We seem to have a problem with justice. Just recently, a Sri Lankan
robber, sentenced to 15 months, was spared deportation at the end of his sentence, on the grounds that he had a girlfriend in this country, and that deportation would deprive him of his right to a private and family life, which is a right guaranteed by Article 8 of the European Convention of Human Rights.
This recalls a similar but more serious case where a hit and run driver was also spared deportation on the grounds that he had a child in this country. The same legislation has been used to keep the murderer of the Catholic Headmaster Philip Lawrence in the United Kingdom, something that led the then Leader of the Opposition to call for the scrapping of the Human Rights legislation back in 2007.

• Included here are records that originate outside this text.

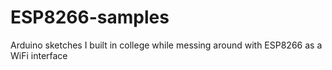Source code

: # ESP8266-samples
Arduino sketches I built in college while messing around with ESP8266 as a WiFi interface
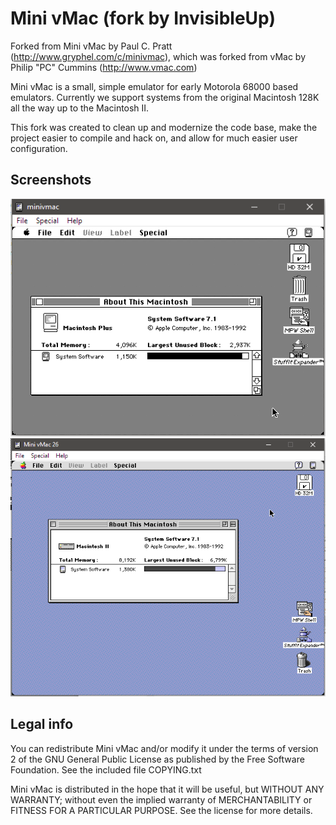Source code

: # Mini vMac (fork by InvisibleUp)

Forked from Mini vMac by Paul C. Pratt (http://www.gryphel.com/c/minivmac), which was forked from vMac by Philip "PC" Cummins (http://www.vmac.com)

Mini vMac is a small, simple emulator for early Motorola 68000 based emulators. Currently we support systems from the original Macintosh 128K all the way up to the Macintosh II.

This fork was created to clean up and modernize the code base, make the project easier to compile and hack on, and allow for much easier user configuration.

## Screenshots

![System 7.1 running on an emulated Macintosh Plus](macplus.png)
![System 7.1 running on an emulated Macintosh II](macii.png)

## Legal info

You can redistribute Mini vMac and/or modify it under the terms
of version 2 of the GNU General Public License as published by
the Free Software Foundation.  See the included file COPYING.txt

Mini vMac is distributed in the hope that it will be useful,
but WITHOUT ANY WARRANTY; without even the implied warranty of
MERCHANTABILITY or FITNESS FOR A PARTICULAR PURPOSE.  See the
license for more details.
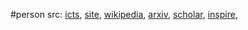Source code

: #person 
src: [icts](https://www.icts.res.in/people/suvrat-raju), [site](https://www.suvratraju.net/biocv), [wikipedia](https://en.wikipedia.org/wiki/Suvrat_Raju), [arxiv](https://arxiv.org/a/raju_s_1.html), [scholar](https://scholar.google.com/citations?user=9hhneOQAAAAJ&hl=en), [inspire](https://inspirehep.net/authors/1053745), 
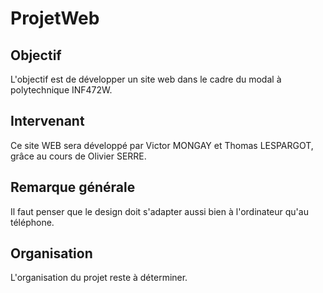 # ProjetWeb

## Objectif
L'objectif est de développer un site web dans le cadre du modal à polytechnique INF472W.

## Intervenant
Ce site WEB sera développé par Victor MONGAY et Thomas LESPARGOT, grâce au cours de Olivier SERRE.

## Remarque générale
Il faut penser que le design doit s'adapter aussi bien à l'ordinateur qu'au téléphone.

## Organisation
L'organisation du projet reste à déterminer.
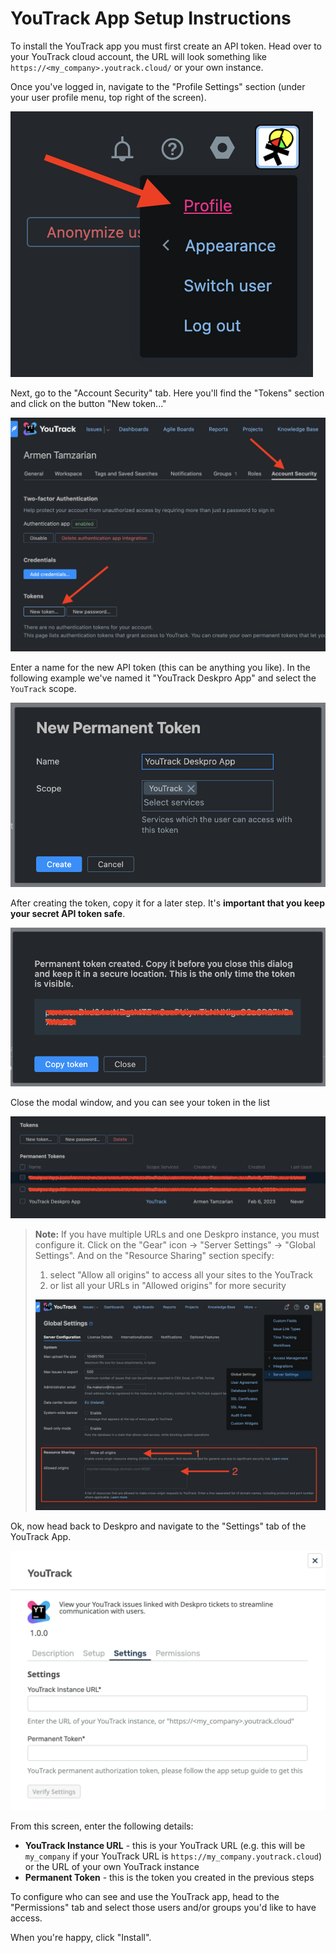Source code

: YouTrack App Setup Instructions
===

To install the YouTrack app you must first create an API token. Head over to your YouTrack cloud account, the URL will look something
like `https://<my_company>.youtrack.cloud/` or your own instance.

Once you've logged in, navigate to the "Profile Settings" section (under your user profile menu, top right of the screen).

[![](/docs/assets/setup/youtrack-setup-01.png)](/docs/assets/setup/youtrack-setup-01.png)

Next, go to the "Account Security" tab. Here you'll find the "Tokens" section and click on the button "New token..."

[![](/docs/assets/setup/youtrack-setup-02.png)](/docs/assets/setup/youtrack-setup-02.png)

Enter a name for the new API token (this can be anything you like). In the following example we've named it "YouTrack Deskpro App" and select the `YouTrack` scope.

[![](/docs/assets/setup/youtrack-setup-03.png)](/docs/assets/setup/youtrack-setup-03.png)

After creating the token, copy it for a later step. It's **important that you keep your secret API token safe**.

[![](/docs/assets/setup/youtrack-setup-04.png)](/docs/assets/setup/youtrack-setup-04.png)

Close the modal window, and you can see your token in the list

[![](/docs/assets/setup/youtrack-setup-05.png)](/docs/assets/setup/youtrack-setup-05.png)

> __Note:__ If you have multiple URLs and one Deskpro instance, you must configure it.
> Click on the "Gear" icon -> "Server Settings" -> "Global Settings". And on the "Resource Sharing" section specify:
> 1. select "Allow all origins" to access all your sites to the YouTrack
> 2. or list all your URLs in "Allowed origins" for more security
>
> [![](/docs/assets/setup/youtrack-setup-05-1.png)](/docs/assets/setup/youtrack-setup-05-1.png)

Ok, now head back to Deskpro and navigate to the "Settings" tab of the YouTrack App.

[![](/docs/assets/setup/youtrack-setup-06.png)](/docs/assets/setup/youtrack-setup-06.png)

From this screen, enter the following details:

* **YouTrack Instance URL** - this is your YouTrack URL (e.g. this will be `my_company` if your YouTrack URL is `https://my_company.youtrack.cloud`) or the URL of your own YouTrack instance
* **Permanent Token** - this is the token you created in the previous steps

To configure who can see and use the YouTrack app, head to the "Permissions" tab and select those users and/or groups you'd like to have access.

When you're happy, click "Install".
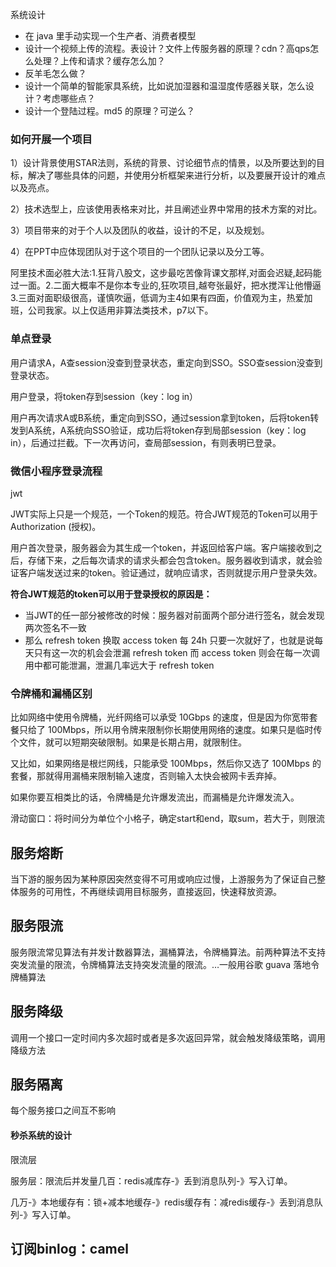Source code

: 系统设计

- 在 java 里手动实现一个生产者、消费者模型 
- 设计一个视频上传的流程。表设计？文件上传服务器的原理？cdn？高qps怎么处理？上传和请求？缓存怎么加？ 
- 反羊毛怎么做？ 
- 设计一个简单的智能家具系统，比如说加湿器和温湿度传感器关联，怎么设计？考虑哪些点？ 
- 设计一个登陆过程。md5 的原理？可逆么？

### 如何开展一个项目

1）设计背景使用STAR法则，系统的背景、讨论细节点的情景，以及所要达到的目标，解决了哪些具体的问题，并使用分析框架来进行分析，以及要展开设计的难点以及亮点。

2）技术选型上，应该使用表格来对比，并且阐述业界中常用的技术方案的对比。

3）项目带来的对于个人以及团队的收益，设计的不足，以及规划。

4）在PPT中应体现团队对于这个项目的一个团队记录以及分工等。

阿里技术面必胜大法:1.狂背八股文，这步最吃苦像背课文那样,对面会迟疑,起码能过一面。2.二面大概率不是你本专业的,狂吹项目,越夸张最好，把水搅浑让他懵逼3.三面对面职级很高，谨慎吹逼，低调为主4如果有四面，价值观为主，热爱加班，公司我家。以上仅适用非算法类技术，p7以下。

### 单点登录

用户请求A，A查session没查到登录状态，重定向到SSO。SSO查session没查到登录状态。

用户登录，将token存到session（key：log in）

用户再次请求A或B系统，重定向到SSO，通过session拿到token，后将token转发到A系统，A系统向SSO验证，成功后将token存到局部session（key：log in），后通过拦截。下一次再访问，查局部session，有则表明已登录。

### 微信小程序登录流程

jwt

JWT实际上只是一个规范，一个Token的规范。符合JWT规范的Token可以用于Authorization (授权)。

用户首次登录，服务器会为其生成一个token，并返回给客户端。客户端接收到之后，存储下来，之后每次请求的请求头都会包含token。服务器收到请求，就会验证客户端发送过来的token。验证通过，就响应请求，否则就提示用户登录失效。

**符合JWT规范的token可以用于登录授权的原因是：**

- 当JWT的任一部分被修改的时候：服务器对前面两个部分进行签名，就会发现两次签名不一致
- 那么 refresh token 换取 access token 每 24h 只要一次就好了，也就是说每天只有这一次的机会会泄漏 refresh token
  而 access token 则会在每一次调用中都可能泄漏，泄漏几率远大于 refresh token

### 令牌桶和漏桶区别

比如网络中使用令牌桶，光纤网络可以承受 10Gbps 的速度，但是因为你宽带套餐只给了 100Mbps，所以用令牌来限制你长期使用网络的速度。如果只是临时传个文件，就可以短期突破限制。如果是长期占用，就限制住。

又比如，如果网络是根烂网线，只能承受 100Mbps，然后你又选了 100Mbps 的套餐，那就得用漏桶来限制输入速度，否则输入太快会被网卡丢弃掉。

如果你要互相类比的话，令牌桶是允许爆发流出，而漏桶是允许爆发流入。

滑动窗口：将时间分为单位个小格子，确定start和end，取sum，若大于，则限流

## 服务熔断

当下游的服务因为某种原因突然变得不可用或响应过慢，上游服务为了保证自己整体服务的可用性，不再继续调用目标服务，直接返回，快速释放资源。

## 服务限流

服务限流常见算法有并发计数器算法，漏桶算法，令牌桶算法。前两种算法不支持突发流量的限流，令牌桶算法支持突发流量的限流。…一般用谷歌 guava 落地令牌桶算法

## 服务降级

调用一个接口一定时间内多次超时或者是多次返回异常，就会触发降级策略，调用降级方法

## 服务隔离

每个服务接口之间互不影响

#### 秒杀系统的设计

限流层

服务层：限流后并发量几百：redis减库存-》丢到消息队列-》写入订单。

几万-》本地缓存有：锁+减本地缓存-》redis缓存有：减redis缓存-》丢到消息队列-》写入订单。

## 订阅binlog：camel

There are some obvious problems with this sort of human rights legislation. One aspect is historical: to what extent, if any, does human rights legislation form part of the English legal tradition? England does have a Bill of Rights, but we have no written constitution.
Again, on what basis do universal human rights rest? This question has been put by the great Alasdair MacIntyre, and has never, to my knowledge, been satisfactorily answered. How was it, MacIntyre asks, that no one ever really spoke about universal human rights before the Enlightenment? Do our judges who make these extraordinary decisions seriously wish to claim that the right to a family life is some sort of inalienable, intrinsic, or even God-given, human right, with which the state has no authority to interfere?
But what is most clear about these cases is the way lawyers have used legal procedure effectively to prevent justice being done. A piece of legislation which may never have been intended for use in this way is providing an escape hatch for criminals. These men ought to be deported. As foreigners, they are in Britain as a privilege not of right; if the state wishes to deport them, then the state ought to be free to do so. If you come into my house, with my permission, I am free to revoke that permission as and when I please; no one would dream of criticising my decision to throw you out if your behaviour was not to my liking.
As for the paltry excuse of a right to a family life: do the inmates of our prisons have a right to a family life? Of course they do! But they have temporarily lost it for the duration of their sentence. If the right to a family life were inalienable and inviolable, then no one would ever be imprisoned.
In the end, this is really a question of which model of justice you wish to use – a question tackled in MacIntyre’s excellent book Whose Justice? Which Rationality?
Should justice be a matter of interpreting the law, a purely neutral procedure? Or should justice be a matter of rewarding desert, giving to each his or her own, giving to each what he or she deserves? If our judges believed in justice as desert, these criminals would have been sent home long ago, and invited to pursue family life in the countries of their birth, on the simple grounds that their anti-social behaviour means that they do not deserve to live here. But – and here is the hitch for our secularised and value-light or even value-free society – justice as desert depends on having some shared vision of what good human behaviour should be.
This difference between justice as the result of some neutral procedure, where the procedure itself will somehow guarantee justice, and justice as the rewarding of desert, what the philosopher John Rawls calls the difference between the right and the good, is hugely important. Rawls himself believed that the right and the good would coincide, but only if the procedure were the correct one. The current procedure in interpreting the Human Rights Act, which produces such wrong results, clearly needs to be changed.